The Issue

Women are the fastest growing population behind bars today and nearly 80 percent of incarcerated women are mothers.

-Vera Institue of Justice

There is an overwhelming need to provide for the unique needs of mothers, who typically become justice-involved due to substance abuse, acting out due to trauma responses from sexual assault, or performing survival sex work. Women are also at a financial disadvantage and may be held in prison awaiting trial because they are unable to afford the bail.

Some women who enter prison while they are pregnant, do not receive proper prenatal care or proper nutrition from their food. They face giving birth while shackled to a bed and there is no post-partum support. Promoting healthy pregnancies is a state issue, a reasonable issue to tackle, and one that could prevent inter-generational trauma.

I’m not saying you need, you know, the best prenatal care if you’re a prisoner or whatever, but the baby isn’t a prisoner. I don’t understand, you know, why that the care for the baby would be limited that way.

Tina Torres

Mothers need emotional support, proper care for the pregnancy, increased visitation and communication in order to maintain a relationship with their children. They need therapy and counseling geared towards the unique traumas women and mothers face.

Who suffers when mothers are imprisoned?

Women

Women are more likely than men to have dependent children upon their incarceration and are expected to return to their main caregiver role after their release. Once incarcerated, women must grapple with systems designed primarily for men. As a result, many leave jail with diminished prospects for physical and behavioral health recovery, as well as greater parental stress and financial instability. A study in Iowa, asked mothers if they felt ready to care for their children when they were released:

I’m not fit to take care of children. Because I have kids, I’ll have something to do with them, but I can’t raise them. Mentally, I can’t . . . I will be ready if I can get my mental state under control.

brittany

Children

“Children whose mothers are incarcerated are more likely to have witnessed their parents’ arrests and to have experienced significant trauma and household disruption as a result of those arrests.
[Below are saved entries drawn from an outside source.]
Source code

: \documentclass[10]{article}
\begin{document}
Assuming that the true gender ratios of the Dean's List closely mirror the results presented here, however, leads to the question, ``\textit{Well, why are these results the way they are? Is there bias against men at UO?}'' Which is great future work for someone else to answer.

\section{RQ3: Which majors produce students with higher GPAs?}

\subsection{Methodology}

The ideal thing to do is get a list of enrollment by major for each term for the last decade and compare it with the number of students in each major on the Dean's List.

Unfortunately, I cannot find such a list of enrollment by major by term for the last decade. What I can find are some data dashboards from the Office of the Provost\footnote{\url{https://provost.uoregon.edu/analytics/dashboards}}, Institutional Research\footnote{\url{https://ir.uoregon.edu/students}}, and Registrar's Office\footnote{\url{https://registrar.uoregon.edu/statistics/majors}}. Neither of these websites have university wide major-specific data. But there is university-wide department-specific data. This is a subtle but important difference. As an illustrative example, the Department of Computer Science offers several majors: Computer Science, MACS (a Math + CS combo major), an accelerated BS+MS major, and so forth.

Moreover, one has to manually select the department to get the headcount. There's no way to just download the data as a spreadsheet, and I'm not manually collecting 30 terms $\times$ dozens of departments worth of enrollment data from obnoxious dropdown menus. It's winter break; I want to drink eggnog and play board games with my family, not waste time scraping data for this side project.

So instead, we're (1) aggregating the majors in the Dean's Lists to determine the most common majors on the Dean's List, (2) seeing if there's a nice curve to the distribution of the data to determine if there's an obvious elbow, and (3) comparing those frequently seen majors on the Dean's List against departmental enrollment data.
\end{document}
Children are likely to be transferred to the care of a non-parental caregiver, like a grandparent or relative; but in about 11 percent of these types of cases, children of incarcerated mothers are placed in the foster care system—often separating them not just from their parents, but also their siblings, other family members, and the only homes and communities they have ever known.

“What I miss about my mom the most,” says Bella, “[is that] I don’t get to touch her and I don’t get to feel her, and I don’t get to see her with my own eyes. Yeah, I get to hear her voice, but that’s it! I don’t get to see her
breathe. I don’t get to do the things I used to do when she was here. I used to hug my mom and kiss her all the time and now I can’t do that. I only see her every four months.”

bella

Studies show that kids with an incarcerated mother are more likely to drop out of school and have a higher chance of ending up behind bars themselves. But research has also shown that maintaining family bonds can help ease the trauma of separation for children

What supports are available to mothers in prison?

Alternatives to incarceration have recently become a more widespread approach to incarceration. Heralded for their cost-cutting promises and progressive approach to the needs of children with incarcerated parents, mother/child penal facilities have become increasingly popular. However, these programs aren’t available in every state, or are they an option for every justice-involved mother.

Daidre Kimp, holding daughter, Stella, is scheduled to transition to a work release program in the spring. Image by Eman Mohammad for NPR

Some programs have been started to help mothers maintain a bond with their children while they are in prison. In New York City there is a program called Crafting Family Connections which works with the Children’s Museum of Manhattan to allow mothers, who exhibit good behavior, to visit the museum with their children during off-business hours. The program was created to support bonding and ease the trauma of separation. However, they are funding based and run the risk of ending abruptly.

There is no standardized care offered for mothers to help them with the emotional trauma of missing their children.